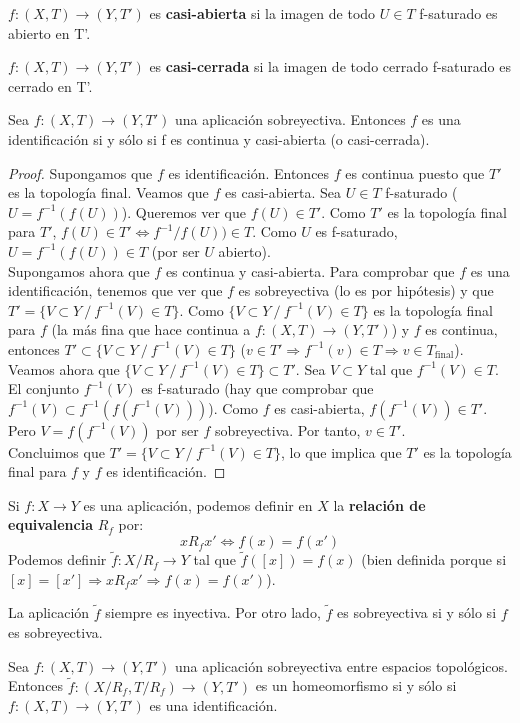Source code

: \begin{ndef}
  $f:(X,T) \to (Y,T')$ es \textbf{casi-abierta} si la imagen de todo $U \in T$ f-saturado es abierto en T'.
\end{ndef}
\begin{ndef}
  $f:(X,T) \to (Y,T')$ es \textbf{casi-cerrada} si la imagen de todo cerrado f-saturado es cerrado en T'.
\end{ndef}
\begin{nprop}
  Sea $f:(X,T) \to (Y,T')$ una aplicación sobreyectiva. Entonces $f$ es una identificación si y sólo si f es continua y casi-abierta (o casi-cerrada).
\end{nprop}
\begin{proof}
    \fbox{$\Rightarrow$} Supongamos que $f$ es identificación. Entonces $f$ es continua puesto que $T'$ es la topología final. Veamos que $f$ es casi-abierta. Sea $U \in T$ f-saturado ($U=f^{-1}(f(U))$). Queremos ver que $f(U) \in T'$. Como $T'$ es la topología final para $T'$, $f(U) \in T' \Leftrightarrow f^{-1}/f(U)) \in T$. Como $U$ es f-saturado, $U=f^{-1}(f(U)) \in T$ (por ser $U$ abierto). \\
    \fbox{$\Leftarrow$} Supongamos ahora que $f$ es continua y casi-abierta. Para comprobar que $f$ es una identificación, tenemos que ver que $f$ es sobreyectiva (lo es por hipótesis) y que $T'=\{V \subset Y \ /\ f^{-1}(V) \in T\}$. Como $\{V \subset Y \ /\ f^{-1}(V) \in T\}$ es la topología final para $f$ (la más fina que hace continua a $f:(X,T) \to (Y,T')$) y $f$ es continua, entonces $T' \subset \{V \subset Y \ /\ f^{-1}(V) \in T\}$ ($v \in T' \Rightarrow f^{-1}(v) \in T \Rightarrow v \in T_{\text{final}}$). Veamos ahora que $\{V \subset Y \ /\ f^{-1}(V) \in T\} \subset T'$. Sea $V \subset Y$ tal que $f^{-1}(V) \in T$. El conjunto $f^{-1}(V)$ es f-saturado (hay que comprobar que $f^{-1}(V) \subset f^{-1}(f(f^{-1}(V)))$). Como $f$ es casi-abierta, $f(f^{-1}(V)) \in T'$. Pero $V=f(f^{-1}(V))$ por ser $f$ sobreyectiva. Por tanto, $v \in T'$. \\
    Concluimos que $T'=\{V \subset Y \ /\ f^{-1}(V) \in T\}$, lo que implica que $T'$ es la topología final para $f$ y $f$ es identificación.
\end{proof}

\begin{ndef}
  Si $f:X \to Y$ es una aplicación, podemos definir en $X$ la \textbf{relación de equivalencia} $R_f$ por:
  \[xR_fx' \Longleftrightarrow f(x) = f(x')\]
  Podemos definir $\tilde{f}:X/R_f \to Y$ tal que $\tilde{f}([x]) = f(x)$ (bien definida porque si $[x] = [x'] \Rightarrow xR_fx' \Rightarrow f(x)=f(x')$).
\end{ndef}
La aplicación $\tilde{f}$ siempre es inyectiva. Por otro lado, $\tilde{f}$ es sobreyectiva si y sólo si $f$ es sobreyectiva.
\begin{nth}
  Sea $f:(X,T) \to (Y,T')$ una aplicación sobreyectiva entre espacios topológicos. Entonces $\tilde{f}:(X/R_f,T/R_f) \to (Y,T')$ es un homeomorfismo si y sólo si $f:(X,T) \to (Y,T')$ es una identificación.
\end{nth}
...
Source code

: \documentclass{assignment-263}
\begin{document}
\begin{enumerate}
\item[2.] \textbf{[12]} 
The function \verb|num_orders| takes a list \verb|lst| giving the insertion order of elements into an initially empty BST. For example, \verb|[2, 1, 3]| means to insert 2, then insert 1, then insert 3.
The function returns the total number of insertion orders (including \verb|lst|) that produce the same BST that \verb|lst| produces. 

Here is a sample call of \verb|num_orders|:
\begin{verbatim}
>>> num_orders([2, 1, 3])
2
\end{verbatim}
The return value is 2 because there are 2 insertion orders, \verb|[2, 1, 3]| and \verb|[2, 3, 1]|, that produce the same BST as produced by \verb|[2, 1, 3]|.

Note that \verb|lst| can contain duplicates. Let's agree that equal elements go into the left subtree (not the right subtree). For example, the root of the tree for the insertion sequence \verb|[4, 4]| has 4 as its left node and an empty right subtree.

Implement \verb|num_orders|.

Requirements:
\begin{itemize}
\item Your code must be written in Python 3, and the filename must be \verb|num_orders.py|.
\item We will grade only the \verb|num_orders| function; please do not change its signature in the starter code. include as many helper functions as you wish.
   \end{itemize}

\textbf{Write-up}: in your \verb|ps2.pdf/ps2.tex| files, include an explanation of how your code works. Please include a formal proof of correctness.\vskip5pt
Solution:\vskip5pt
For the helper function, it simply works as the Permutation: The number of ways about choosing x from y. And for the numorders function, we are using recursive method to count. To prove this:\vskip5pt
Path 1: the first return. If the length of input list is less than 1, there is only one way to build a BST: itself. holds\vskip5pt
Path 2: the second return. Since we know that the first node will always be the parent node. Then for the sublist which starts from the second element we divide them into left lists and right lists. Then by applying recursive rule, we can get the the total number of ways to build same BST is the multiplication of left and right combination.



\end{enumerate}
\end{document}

**WHAT TO PRODUCE:** From the entries above, give again exactly the lines running from the line with "Solution:\vskip5pt" to the line with "Path 1: the"; include both of those lines.

**ANSWER TO THIS PROBLEM:**
Solution:\vskip5pt
For the helper function, it simply works as the Permutation: The number of ways about choosing x from y. And for the numorders function, we are using recursive method to count. To prove this:\vskip5pt
Path 1: the first return. If the length of input list is less than 1, there is only one way to build a BST: itself. holds\vskip5pt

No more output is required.